También intervino la Guardia Civil, y nada salió a relucir.
—Yo repartí unos duros para tapar algunas bocas; pero estos tipos no van a hablar ahora; están metidos en la trampa. La verdad es que fuimos imprudentes…
—Cada vez que me acuerdo del asunto se me pone la carne de gallina. Mientras él vivía, uno se sentía seguro, amparado. Estaba convencido de que nada malo podía ocurrir. Y ahora, nos hallamos a la intemperie, y muchos son los que tratarán de hincarnos el diente. Demasiadas enemistades nos hemos ido creando.
—Escuche, López, yo soy perro viejo. Revisemos esto; hagámoslo lo mejor que sepamos, rompiendo lo que convenga y enmendando lo que buenamente se pueda. Después, serenidad y mantenerse a la defensiva. Lo propio, hoy por hoy, es tratar de congraciarse con don Froilán.
—¿Y el alcalde?
—Escúcheme a mi; déjele que grite al señor alcalde. Calma, calma y calma. Si podemos hacerle un favor a don Froilán, por ahí nos conviene ir. Tanto es así, que estos documentos que me trajo don Eloy para que les diera entrada con fecha de la semana pasada, por el momento me los guardo en el cajón. Hay uno de los escritos que puede dar mucho juego, si yo me empeño.

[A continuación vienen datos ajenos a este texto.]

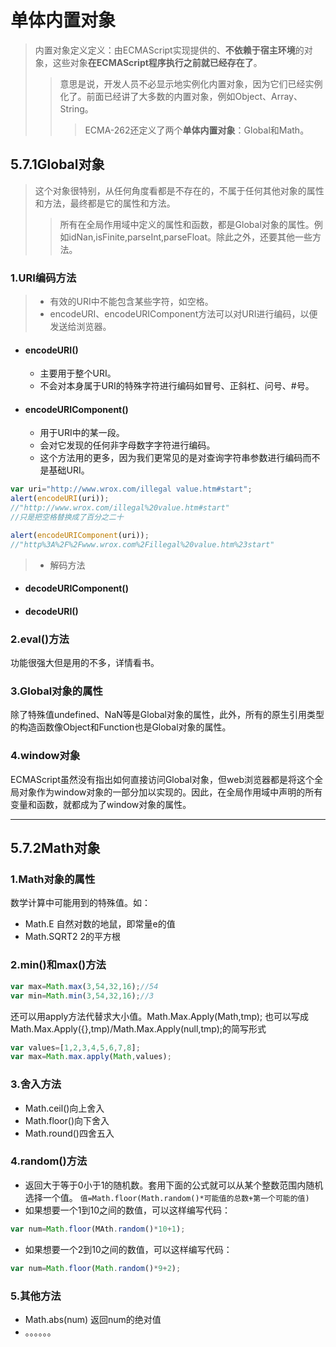 # 单体内置对象
> 内置对象定义定义：由ECMAScript实现提供的、**不依赖于宿主环境**的对象，这些对象**在ECMAScript程序执行之前就已经存在了**。
>> 意思是说，开发人员不必显示地实例化内置对象，因为它们已经实例化了。前面已经讲了大多数的内置对象，例如Object、Array、String。
>>> ECMA-262还定义了两个**单体内置对象**：Global和Math。

## 5.7.1Global对象
> 这个对象很特别，从任何角度看都是不存在的，不属于任何其他对象的属性和方法，最终都是它的属性和方法。
>> 所有在全局作用域中定义的属性和函数，都是Global对象的属性。例如idNan,isFinite,parseInt,parseFloat。除此之外，还要其他一些方法。

### 1.URI编码方法
> - 有效的URI中不能包含某些字符，如空格。
> - encodeURI、encodeURIComponent方法可以对URI进行编码，以便发送给浏览器。

- #### encodeURI()
   - 主要用于整个URI。
   - 不会对本身属于URI的特殊字符进行编码如冒号、正斜杠、问号、#号。
- #### encodeURIComponent()
    - 用于URI中的某一段。
    - 会对它发现的任何非字母数字字符进行编码。
    - 这个方法用的更多，因为我们更常见的是对查询字符串参数进行编码而不是基础URI。

```javascript
var uri="http://www.wrox.com/illegal value.htm#start";
alert(encodeURI(uri));
//"http://www.wrox.com/illegal%20value.htm#start"
//只是把空格替换成了百分之二十

alert(encodeURIComponent(uri));
//"http%3A%2F%2Fwww.wrox.com%2Fillegal%20value.htm%23start"

```
> - 解码方法

- #### decodeURIComponent()
- #### decodeURI()

### 2.eval()方法
功能很强大但是用的不多，详情看书。
### 3.Global对象的属性
除了特殊值undefined、NaN等是Global对象的属性，此外，所有的原生引用类型的构造函数像Object和Function也是Global对象的属性。
### 4.window对象
ECMAScript虽然没有指出如何直接访问Global对象，但web浏览器都是将这个全局对象作为window对象的一部分加以实现的。因此，在全局作用域中声明的所有变量和函数，就都成为了window对象的属性。

---

## 5.7.2Math对象

### 1.Math对象的属性
数学计算中可能用到的特殊值。如：
- Math.E 自然对数的地鼠，即常量e的值
- Math.SQRT2 2的平方根
### 2.min()和max()方法
```javascript
var max=Math.max(3,54,32,16);//54
var min=Math.min(3,54,32,16);//3
```
还可以用apply方法代替求大小值。Math.Max.Apply(Math,tmp); 也可以写成Math.Max.Apply({},tmp)/Math.Max.Apply(null,tmp);的简写形式

```javascript
var values=[1,2,3,4,5,6,7,8];
var max=Math.max.apply(Math,values);
```

### 3.舍入方法
- Math.ceil()向上舍入
- Math.floor()向下舍入
- Math.round()四舍五入
### 4.random()方法
- 返回大于等于0小于1的随机数。套用下面的公式就可以从某个整数范围内随机选择一个值。
`值=Math.floor(Math.random()*可能值的总数+第一个可能的值)`
- 如果想要一个1到10之间的数值，可以这样编写代码：
```javascript
var num=Math.floor(MAth.random()*10+1);
```

- 如果想要一个2到10之间的数值，可以这样编写代码：
```javascript
var num=Math.floor(Math.random()*9+2);
```
### 5.其他方法
- Math.abs(num)  返回num的绝对值
- 。。。。。。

—Con don Eloy no querría enemistarme…
—Usted, López, manténgase tranquilo. Ya le he dicho que soy perro viejo. El documento lo guardo yo. Pasado mañana don Eloy correrá al Juzgado de Instrucción para tratar de hacer desaparecer la declaración firmada por el Mamporrero, es decir, por usted; a él también le conviene que desaparezca. Después, ya veremos por dónde vienen los tiros.
—Aquí tenemos lo que buscamos…
—Tráigalo, López.
Los dos hombres abren un legajo sobre la mesa del Secretario, y examinan cuidadosamente los documentos que lo componen.
—No perdamos tiempo ahora. Lo envuelve usted en un papel y se lo lleva a casa; allá lo examina con calma. No destruya nada, consérvelo. Obraremos, llegado el momento, como mejor nos convenga.
—Óigame una cosa, don Paciano. ¿Ha pensado usted en qué va a ser ahora de nosotros? Porque del sueldo ni pensar en vivir…
—Si salimos bien de este atolladero, y conste que no las tengo todas conmigo, alguien nos ayudará. Todos van a necesitarnos. Será don Froilán, o el Alcalde, don Pablito, don Eloy o don Ceferino, pero tarde o temprano todos vendrán a caer aquí. Esté usted tranquilo, López. Nosotros representamos la Justicia, y sin justicia no hay pueblo que pueda vivir.